Input data:
________________

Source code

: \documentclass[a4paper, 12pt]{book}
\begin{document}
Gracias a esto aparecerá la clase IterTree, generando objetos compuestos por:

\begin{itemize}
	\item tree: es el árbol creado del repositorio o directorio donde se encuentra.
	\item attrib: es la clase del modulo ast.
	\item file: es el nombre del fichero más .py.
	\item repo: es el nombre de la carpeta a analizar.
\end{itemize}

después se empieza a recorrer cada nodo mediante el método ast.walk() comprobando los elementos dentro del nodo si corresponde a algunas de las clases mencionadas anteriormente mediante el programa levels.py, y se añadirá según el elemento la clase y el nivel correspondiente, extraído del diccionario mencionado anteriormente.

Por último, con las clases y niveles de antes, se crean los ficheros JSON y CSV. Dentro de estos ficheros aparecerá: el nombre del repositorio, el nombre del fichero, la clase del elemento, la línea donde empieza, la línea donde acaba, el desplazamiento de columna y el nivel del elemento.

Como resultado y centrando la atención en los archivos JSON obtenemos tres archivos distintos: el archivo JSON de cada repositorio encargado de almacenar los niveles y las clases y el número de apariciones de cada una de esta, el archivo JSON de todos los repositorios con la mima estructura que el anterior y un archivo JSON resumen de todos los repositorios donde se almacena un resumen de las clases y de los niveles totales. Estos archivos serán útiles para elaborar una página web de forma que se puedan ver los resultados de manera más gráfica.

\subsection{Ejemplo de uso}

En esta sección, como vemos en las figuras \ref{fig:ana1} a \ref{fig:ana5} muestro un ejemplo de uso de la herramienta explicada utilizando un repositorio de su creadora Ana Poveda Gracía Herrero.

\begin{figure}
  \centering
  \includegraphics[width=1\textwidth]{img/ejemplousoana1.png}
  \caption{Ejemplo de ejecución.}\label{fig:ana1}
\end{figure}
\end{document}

________________

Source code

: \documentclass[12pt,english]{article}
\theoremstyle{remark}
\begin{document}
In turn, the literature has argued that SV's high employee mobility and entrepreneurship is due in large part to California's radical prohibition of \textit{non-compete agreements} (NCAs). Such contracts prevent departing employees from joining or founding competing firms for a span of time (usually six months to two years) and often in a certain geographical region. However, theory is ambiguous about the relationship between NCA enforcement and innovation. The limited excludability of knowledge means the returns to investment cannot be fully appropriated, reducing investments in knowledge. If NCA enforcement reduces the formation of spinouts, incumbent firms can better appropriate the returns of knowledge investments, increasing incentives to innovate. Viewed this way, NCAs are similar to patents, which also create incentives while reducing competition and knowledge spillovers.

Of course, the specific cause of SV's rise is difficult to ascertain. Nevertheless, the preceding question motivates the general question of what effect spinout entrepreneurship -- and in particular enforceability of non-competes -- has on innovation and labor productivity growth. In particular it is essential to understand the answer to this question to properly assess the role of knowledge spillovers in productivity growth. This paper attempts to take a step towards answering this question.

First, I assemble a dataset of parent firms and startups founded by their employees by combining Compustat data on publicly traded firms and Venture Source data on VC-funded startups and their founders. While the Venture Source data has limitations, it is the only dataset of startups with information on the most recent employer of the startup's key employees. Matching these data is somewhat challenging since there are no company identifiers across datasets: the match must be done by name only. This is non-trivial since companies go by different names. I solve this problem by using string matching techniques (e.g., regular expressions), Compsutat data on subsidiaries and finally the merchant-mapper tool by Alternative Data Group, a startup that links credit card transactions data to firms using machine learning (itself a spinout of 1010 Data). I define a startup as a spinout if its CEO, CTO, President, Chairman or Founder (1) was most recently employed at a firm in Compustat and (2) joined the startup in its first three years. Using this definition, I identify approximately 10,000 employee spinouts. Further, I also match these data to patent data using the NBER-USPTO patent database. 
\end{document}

________________

What you should do: How many of the lines above contain the string "knowledge"? Give the number only.

Solved exercise: 2